Materials sustainability and the environment

Frequency: Once per Year
Duration: One Week
Date of next course: 13th to 17th February 2012
Venue: Loughborough University, Keith Green Building
Cost: £1150 (£1050 for IOM3 and BPF members)
Accommodation: Not included.
Recommended convenient hotels: Burleigh Court or The Link
Other Information:
Lunches for short course delegates are included, however short course delegates study alongside full-time MSc students and need to organise their own light refreshments outside of lunchtime.
Description
Materials Sustainability and the Environment is an intensive course taught over a one-week period comprising lectures, case studies, group discussions and debate throughout. This course is designed to give you a balanced understanding of the principles of sustainability with regard to resources and materials. It examines the real scientific and engineering issues for effective energy and materials use, with particular reference to recycling of materials from end of life products.
For further information:
Administrative:
Martin White
Telephone: (0) 1509 228592
Email: m.e.white@lboro.ac.uk
Technical:
Dick Heath
Telephone: (0) 1509 223337
Email: r.j.heath@lboro.ac.uk
This event has been recognised by the Institute of Materials Minerals and Mining for PD.
‘Professional development is the systematic maintenance, improvement and broadening of knowledge and skill, and the development of personal qualities necessary for the execution of professional, managerial and technical duties throughout the practitioner’s working life.’
Disclaimer - Whilst every effort has been made to ensure the details of this course are accurate, Loughborough University Department of Materials reserves the right to alter the course content and/or lecturers if the need should arise.
This course is ideal if you are working in a materials based industry and need an overview understanding of sustainability and environmental issues relative to the materials used, method of processing, waste management and recycling.
The course content ranges from the social and political needs for recycling waste materials, particularly from non-renewable resources, waste management statistics and legislation, through to methods for improving the quality of the environment, recycling and minimising landfill. The course also considers environmental auditing issues, economics of mixed waste materials, alternative strategies for waste management including source reduction, recycling, re-use, energy recovery and the need to design products with these issues in mind.
In this way you and your company will benefit from being able to:
- Understand terminology and legislation, which is currently evolving in this area.
- Choose the most appropriate methods for waste management, with social / economic / ecological justification.
- Use life cycle assessment principles as a basis for environmental auditing, to calculate an “index of merit” for waste management options.
- Choose appropriate methods of recycling for products and components not commonly recycled.
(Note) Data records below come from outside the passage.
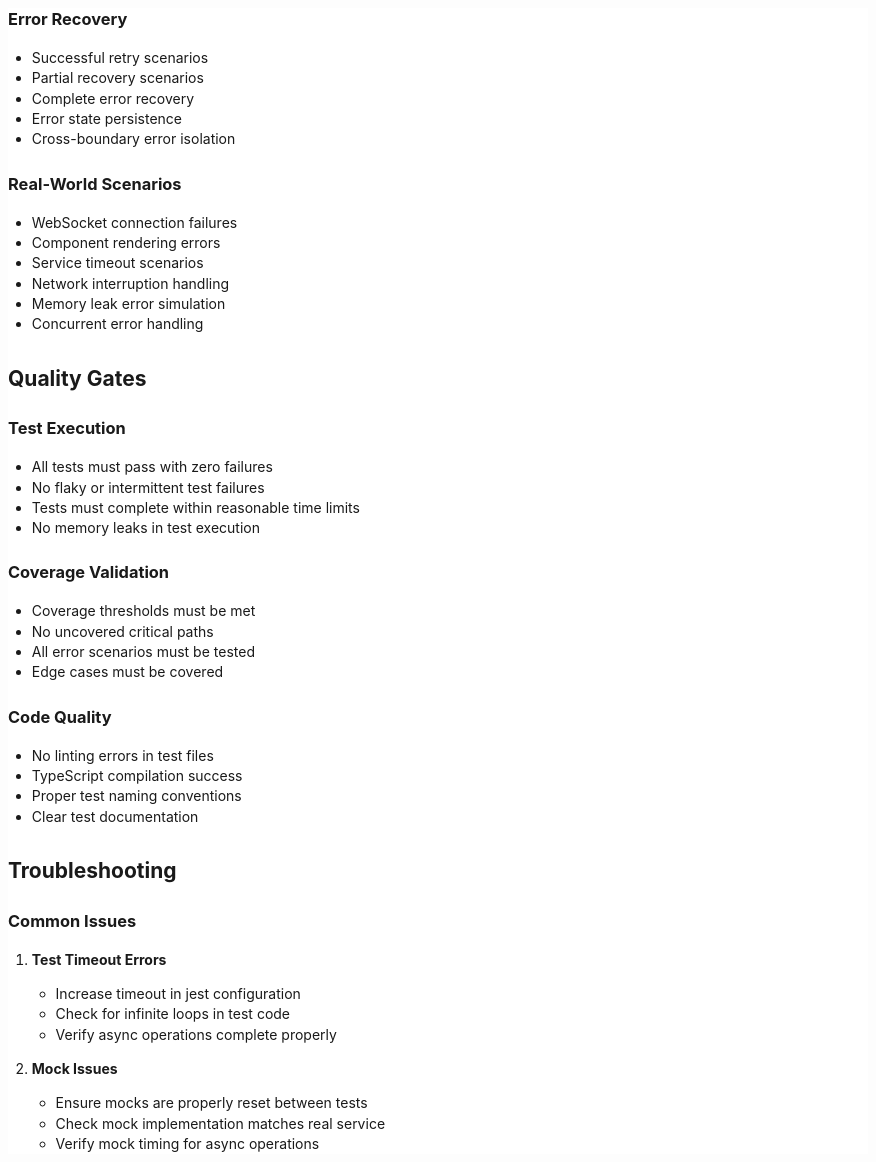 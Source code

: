 ### Error Recovery
- Successful retry scenarios
- Partial recovery scenarios
- Complete error recovery
- Error state persistence
- Cross-boundary error isolation

### Real-World Scenarios
- WebSocket connection failures
- Component rendering errors
- Service timeout scenarios
- Network interruption handling
- Memory leak error simulation
- Concurrent error handling

## Quality Gates

### Test Execution
- All tests must pass with zero failures
- No flaky or intermittent test failures
- Tests must complete within reasonable time limits
- No memory leaks in test execution

### Coverage Validation
- Coverage thresholds must be met
- No uncovered critical paths
- All error scenarios must be tested
- Edge cases must be covered

### Code Quality
- No linting errors in test files
- TypeScript compilation success
- Proper test naming conventions
- Clear test documentation

## Troubleshooting

### Common Issues

1. **Test Timeout Errors**
   - Increase timeout in jest configuration
   - Check for infinite loops in test code
   - Verify async operations complete properly

2. **Mock Issues**
   - Ensure mocks are properly reset between tests
   - Check mock implementation matches real service
   - Verify mock timing for async operations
E.g. using non-melt processing methods.
- Outline the likely changes to material’s properties from different recycling methods.
- Confidently discuss and identify requirements with suppliers, customers and workplace colleagues.
- Demonstrate the ability to think laterally and solve new problems in this subject area, through the theory and case studies and via the mini-project.
Throughout the week you will have ample opportunity to clarify these issues and your specific interests in one-to-one free-time discussions with the lecturers. Our main aim is to give you the knowledge, understanding and confidence that you need to develop your role within your company.
Course Programme
- Introduction, Overview and Terminology
- Statistics: Petrochemical and Plastics
- Fuel and Energy Resources
- Resources: Water, Energy, Oil, Minerals: Extraction and Recovery
- Metal Resources
- Source Reduction
- Product Take-Back and Recovery, Legislation and Implications
- Packaging EMS and Environmental Law Including Legal Aspects of Labelling and Products
- Primary Recycling (Mechanical Recycling): Re-Use, Melt Reprocessing, Powder / Crumb Recycling.
- Secondary Recycling (Chemical Recycling)
- Tertiary recycling (Energy Recovery)
- Landfill. Biomaterials and Recycling
- Introduction to Life Cycle Assessment
- Case Studies
Case studies relating real-life activities to the lecture content are scattered throughout the week, e.g.
- Recycling of PVC packaging into long-life products
- Recycling polymers in cars – Problems and solutions
- Recycling of polyurethane foam
- Recycling of aluminium and steel cans
- Recycling of lead / acid car batteries
The lecturers are Loughborough University and Industry based. In this way we ensure that the key elements relevant to industry are brought out and developed.
Dick Heath – Course organiser - Senior Lecturer in Polymer Technology in The Department of Materials, with a long term interest in the environment and materials recycling, reactive polymer processing (PU’s, Thermasols, Composites) and Surface Technology.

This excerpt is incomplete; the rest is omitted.